(KABUL, Afghanistan) -- A powerful car bomb exploded in Afghanistan's capital on Friday, one of two explosions that appeared to target a private residential compound used by foreigners.
The attack happened Friday evening just after sunset. Afghan officials say the two explosions went off in quick succession outside of Kabul's Green Village, followed by an exchange of gunfire. The bombs were hidden in a white sedan and detonated just as a convoy of vehicles was passing through, according to Afghan officials on the scene.
A Taliban spokesperson quickly claimed responsibility for the attack via Twitter, saying the group had targeted "an important military base."
Green Village has no official military designation, and though NATO-affiliated contractors often stay there, it falls outside of the NATO mandate.

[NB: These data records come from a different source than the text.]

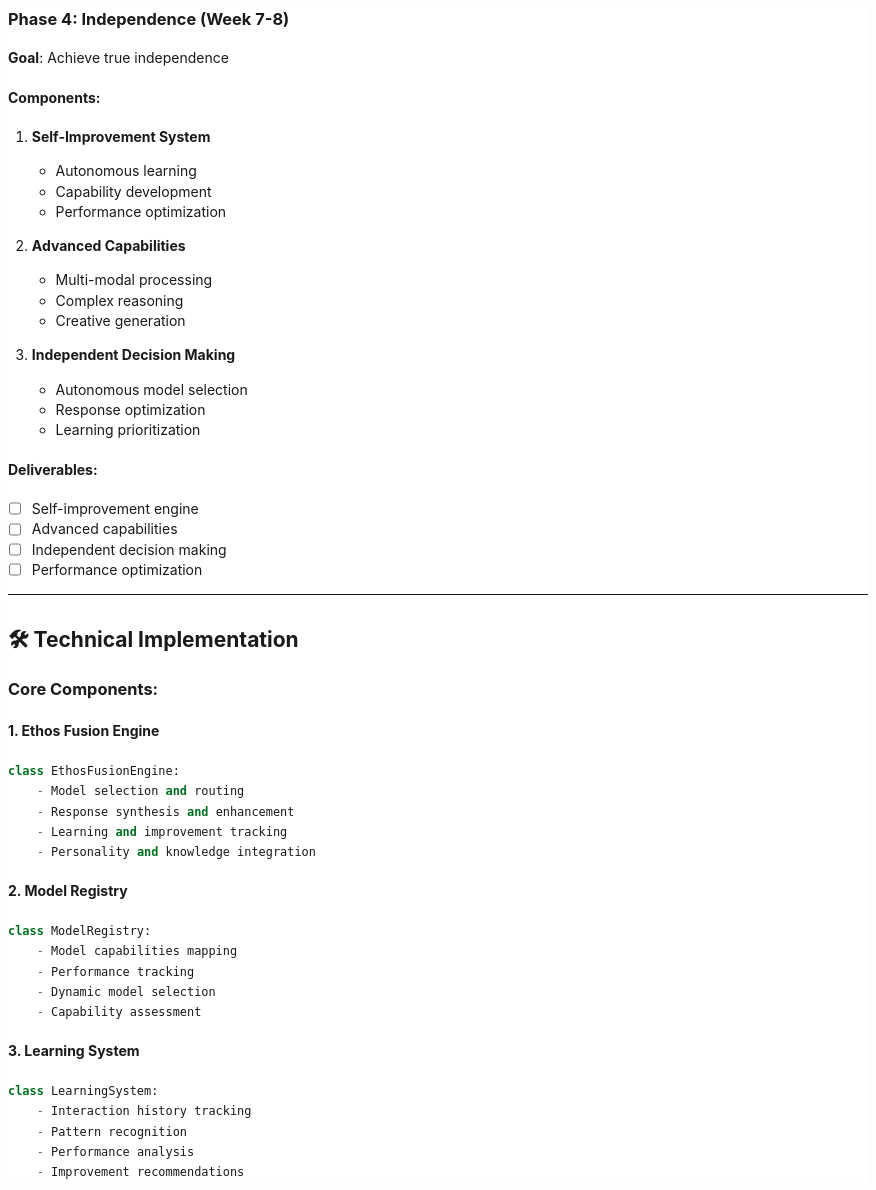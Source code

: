 ### **Phase 4: Independence (Week 7-8)**
**Goal**: Achieve true independence

#### **Components:**
1. **Self-Improvement System**
   - Autonomous learning
   - Capability development
   - Performance optimization

2. **Advanced Capabilities**
   - Multi-modal processing
   - Complex reasoning
   - Creative generation

3. **Independent Decision Making**
   - Autonomous model selection
   - Response optimization
   - Learning prioritization

#### **Deliverables:**
- [ ] Self-improvement engine
- [ ] Advanced capabilities
- [ ] Independent decision making
- [ ] Performance optimization

---

## 🛠️ **Technical Implementation**

### **Core Components:**

#### **1. Ethos Fusion Engine**
```python
class EthosFusionEngine:
    - Model selection and routing
    - Response synthesis and enhancement
    - Learning and improvement tracking
    - Personality and knowledge integration
```

#### **2. Model Registry**
```python
class ModelRegistry:
    - Model capabilities mapping
    - Performance tracking
    - Dynamic model selection
    - Capability assessment
```

#### **3. Learning System**
```python
class LearningSystem:
    - Interaction history tracking
    - Pattern recognition
    - Performance analysis
    - Improvement recommendations
```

Two civilians, including a woman, were killed in the attack, according to Sediq Siddiqui, a spokesperson for the Interior Ministry. Four others, including two children, were injured.
The compound, which features both short- and long-term housing rentals, is surrounded by thick concrete blast walls and guarded around the clock by armed security guards, mostly from Nepal. It is used primarily by foreign security contractors, but often hosts civilians and U.N. workers as well.
The village is located on Jalalabad Road, a main artery that connects Kabul with the eastern part of the country. The camp itself is close to Kabul International Airport and Camp Phoenix, a NATO base used to train Afghan soldiers.
It's the second time in the last two years that the Green Village has been attacked. Militants targeted the village with a suicide car bomb in May 2012, before attempting to storm the compound. A number of Afghan guards were killed, but none of the residents inside were injured in the attack.